───── Data to process ─────

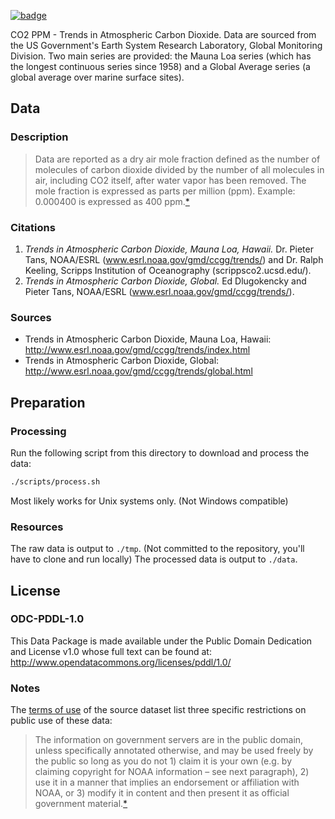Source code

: <a className="gh-badge" href="https://datahub.io/core/co2-ppm"><img src="https://badgen.net/badge/icon/View%20on%20datahub.io/orange?icon=https://datahub.io/datahub-cube-badge-icon.svg&label&scale=1.25" alt="badge" /></a>

CO2 PPM - Trends in Atmospheric Carbon Dioxide. Data are sourced from the US Government's Earth System Research Laboratory, Global Monitoring Division. Two main series are provided: the Mauna Loa series (which has the longest continuous series since 1958) and a Global Average series (a global average over marine surface sites).

## Data

### Description

> Data are reported as a dry air mole fraction defined as the number of molecules of carbon dioxide divided by the number of all molecules in air, including CO2 itself, after water vapor has been removed. The mole fraction is expressed as parts per million (ppm). Example: 0.000400 is expressed as 400 ppm.[*][ccgg-trends]

### Citations

1. *Trends in Atmospheric Carbon Dioxide, Mauna Loa, Hawaii.* Dr. Pieter Tans, NOAA/ESRL (www.esrl.noaa.gov/gmd/ccgg/trends/) and Dr. Ralph Keeling, Scripps Institution of Oceanography (scrippsco2.ucsd.edu/).
1. *Trends in Atmospheric Carbon Dioxide, Global.* Ed Dlugokencky and Pieter Tans, NOAA/ESRL (www.esrl.noaa.gov/gmd/ccgg/trends/).

### Sources

- Trends in Atmospheric Carbon Dioxide, Mauna Loa, Hawaii: http://www.esrl.noaa.gov/gmd/ccgg/trends/index.html
- Trends in Atmospheric Carbon Dioxide, Global: http://www.esrl.noaa.gov/gmd/ccgg/trends/global.html

## Preparation

### Processing

Run the following script from this directory to download and process the data:

```bash
./scripts/process.sh
```

Most likely works for Unix systems only. (Not Windows compatible)

### Resources

The raw data is output to `./tmp`. (Not committed to the repository, you'll have to clone and run locally) The processed data is output to `./data`.

## License

### ODC-PDDL-1.0

This Data Package is made available under the Public Domain Dedication and License v1.0 whose full text can be found at: http://www.opendatacommons.org/licenses/pddl/1.0/

### Notes

The [terms of use][gmd] of the source dataset list three specific restrictions on public use of these data:

> The information on government servers are in the public domain, unless specifically annotated otherwise, and may be used freely by the public so long as you do not 1) claim it is your own (e.g. by claiming copyright for NOAA information – see next paragraph), 2) use it in a manner that implies an endorsement or affiliation with NOAA, or 3) modify it in content and then present it as official government material.[*][gmd]

[ccgg-trends]: http://www.esrl.noaa.gov/gmd/ccgg/trends/index.html
[gmd]: http://www.esrl.noaa.gov/gmd/about/disclaimer.html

─────

Goal of the exercise
Work out how many lines in the records contain the word "from", and give that number by itself.

Expected answer
2